Bert Mebius is this beguiling Dutch dude who I don’t know much about. He sent me an e-mail introducing himself, along with some stupendous sketches. He makes a new drawing every day, and posts them on his website, bertmebius.nl. I asked him to write a little bit about who he was, so he sent me a nine-part manifesto called One Day I Failed As An Artist. It’s pieced together out of ruminations on art school, flashes of violent dreams, childhood memories about going to the movies, and the lyrics of Jean Ferrat. It’s kinda long, so here’s just a small segment that may shed some light on the mind of Mebius, impenetrable illustrator of the Netherlands:

5. On the day I failed as an artist, I wrecked my studio.

I was at my work table (where I spent hopeful hours doing nothing nearly every day), kicked over the chair and up-ended the table. Which took a bit of an effort; it was a heavy table. Everything in my studio was of the highest quality.

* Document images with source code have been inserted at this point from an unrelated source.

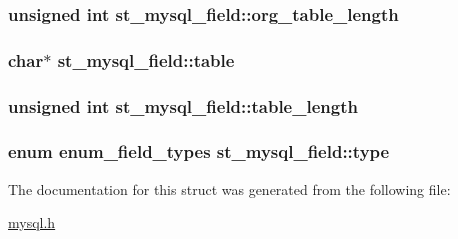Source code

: \subsubsection[{org\+\_\+table\+\_\+length}]{\setlength{\rightskip}{0pt plus 5cm}unsigned int st\+\_\+mysql\+\_\+field\+::org\+\_\+table\+\_\+length}\label{structst__mysql__field_afa4e4cdb3af1c33edb72757f3fce9e7a}
\hypertarget{structst__mysql__field_a29e2e9a3a039afd113f5b01144aeadf3}{}
\subsubsection[{table}]{\setlength{\rightskip}{0pt plus 5cm}char$\ast$ st\+\_\+mysql\+\_\+field\+::table}\label{structst__mysql__field_a29e2e9a3a039afd113f5b01144aeadf3}
\hypertarget{structst__mysql__field_a3fd823f20119f559007cc41089bec0fe}{}
\subsubsection[{table\+\_\+length}]{\setlength{\rightskip}{0pt plus 5cm}unsigned int st\+\_\+mysql\+\_\+field\+::table\+\_\+length}\label{structst__mysql__field_a3fd823f20119f559007cc41089bec0fe}
\hypertarget{structst__mysql__field_a3b744bf19e92b619e725b45f83a78771}{}
\subsubsection[{type}]{\setlength{\rightskip}{0pt plus 5cm}enum {\bf enum\+\_\+field\+\_\+types} st\+\_\+mysql\+\_\+field\+::type}\label{structst__mysql__field_a3b744bf19e92b619e725b45f83a78771}


The documentation for this struct was generated from the following file\+:\begin{DoxyCompactItemize}
\item 
\hyperlink{mysql_8h}{mysql.\+h}\end{DoxyCompactItemize}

After the table it was the turn of the cupboards where I kept my materials. I pushed them over, spilling out their barely used contents: pens, brushes, pencils, chalks, tubes, pots, bottles, rollers, buckets, marker pens, spray cans, tape, stags of paper in all shapes and sizes, scores of sketchpads ( in all shapes and sizes), boxes with clippings, scrapbooks, projectors, rulers. I pulled out the phone plug and hurled the phone into a corner. Then came the paintings, or more accurately the empty canvases I had stretched and prepared myself, which were stacked in layers against the walls. I kicked them, booted some of them to pieces and slung them onto the pile. Ventian blinds and curtains were next. The bookcase (art books, art magazines) was the last to hit the floor. Hier und jetzt: das tun was zu tun ist by Jörg Immendorff ended up on top. Pure coincidence.

6. My failure as an artist did not consist of the fact that I had destroyed my studio (nor the days, weeks, months of stagnation and inertia that preceded it), but that I had failed to photograph the aftermath. I only realised this much later, when I saw Jeff Wall’s The Destroyed Room.